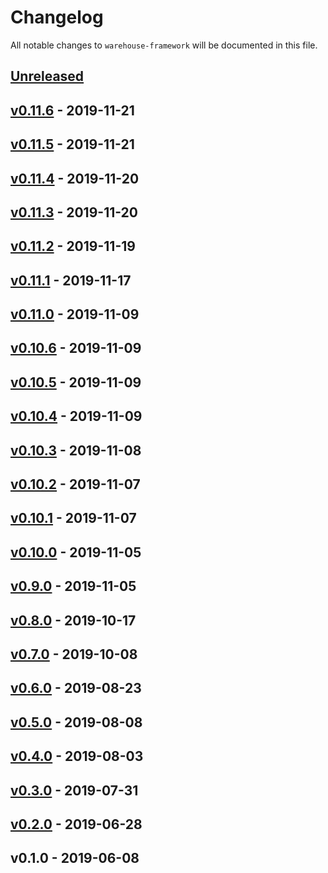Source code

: # Changelog

All notable changes to `warehouse-framework` will be documented in this file.

## [Unreleased]

## [v0.11.6] - 2019-11-21

## [v0.11.5] - 2019-11-21

## [v0.11.4] - 2019-11-20

## [v0.11.3] - 2019-11-20

## [v0.11.2] - 2019-11-19

## [v0.11.1] - 2019-11-17

## [v0.11.0] - 2019-11-09

## [v0.10.6] - 2019-11-09

## [v0.10.5] - 2019-11-09

## [v0.10.4] - 2019-11-09

## [v0.10.3] - 2019-11-08

## [v0.10.2] - 2019-11-07

## [v0.10.1] - 2019-11-07

## [v0.10.0] - 2019-11-05

## [v0.9.0] - 2019-11-05

## [v0.8.0] - 2019-10-17

## [v0.7.0] - 2019-10-08

## [v0.6.0] - 2019-08-23

## [v0.5.0] - 2019-08-08

## [v0.4.0] - 2019-08-03

## [v0.3.0] - 2019-07-31

## [v0.2.0] - 2019-06-28

## v0.1.0 - 2019-06-08

[Unreleased]: https://github.com/mvdnbrk/warehouse-framework/compare/v0.11.6...HEAD
[v0.11.6]: https://github.com/mvdnbrk/warehouse-framework/compare/v0.11.5...v0.11.6
[v0.11.5]: https://github.com/mvdnbrk/warehouse-framework/compare/v0.11.4...v0.11.5
[v0.11.4]: https://github.com/mvdnbrk/warehouse-framework/compare/v0.11.3...v0.11.4
[v0.11.3]: https://github.com/mvdnbrk/warehouse-framework/compare/v0.11.2...v0.11.3
[v0.11.2]: https://github.com/mvdnbrk/warehouse-framework/compare/v0.11.1...v0.11.2
[v0.11.1]: https://github.com/mvdnbrk/warehouse-framework/compare/v0.11.0...v0.11.1
[v0.11.0]: https://github.com/mvdnbrk/warehouse-framework/compare/v0.10.6...v0.11.0
[v0.10.6]: https://github.com/mvdnbrk/warehouse-framework/compare/v0.10.5...v0.10.6
[v0.10.5]: https://github.com/mvdnbrk/warehouse-framework/compare/v0.10.4...v0.10.5
[v0.10.4]: https://github.com/mvdnbrk/warehouse-framework/compare/v0.10.3...v0.10.4
[v0.10.3]: https://github.com/mvdnbrk/warehouse-framework/compare/v0.10.2...v0.10.3
[v0.10.2]: https://github.com/mvdnbrk/warehouse-framework/compare/v0.10.1...v0.10.2
[v0.10.1]: https://github.com/mvdnbrk/warehouse-framework/compare/v0.10.0...v0.10.1
[v0.10.0]: https://github.com/mvdnbrk/warehouse-framework/compare/v0.9.0...v0.10.0
[v0.9.0]: https://github.com/mvdnbrk/warehouse-framework/compare/v0.8.0...v0.9.0
[v0.8.0]: https://github.com/mvdnbrk/warehouse-framework/compare/v0.7.0...v0.8.0
[v0.7.0]: https://github.com/mvdnbrk/warehouse-framework/compare/v0.6.0...v0.7.0
[v0.6.0]: https://github.com/mvdnbrk/warehouse-framework/compare/v0.5.0...v0.6.0
[v0.5.0]: https://github.com/mvdnbrk/warehouse-framework/compare/v0.4.0...v0.5.0
[v0.4.0]: https://github.com/mvdnbrk/warehouse-framework/compare/v0.3.0...v0.4.0
[v0.3.0]: https://github.com/mvdnbrk/warehouse-framework/compare/v0.2.0...v0.3.0
[v0.2.0]: https://github.com/mvdnbrk/warehouse-framework/compare/v0.1.0...v0.2.0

*TASK INSTRUCTIONS*.
Report how many lines in the listing above have the string "Unreleased" in them; write the number only.

*EXPECTED ANSWER*.
2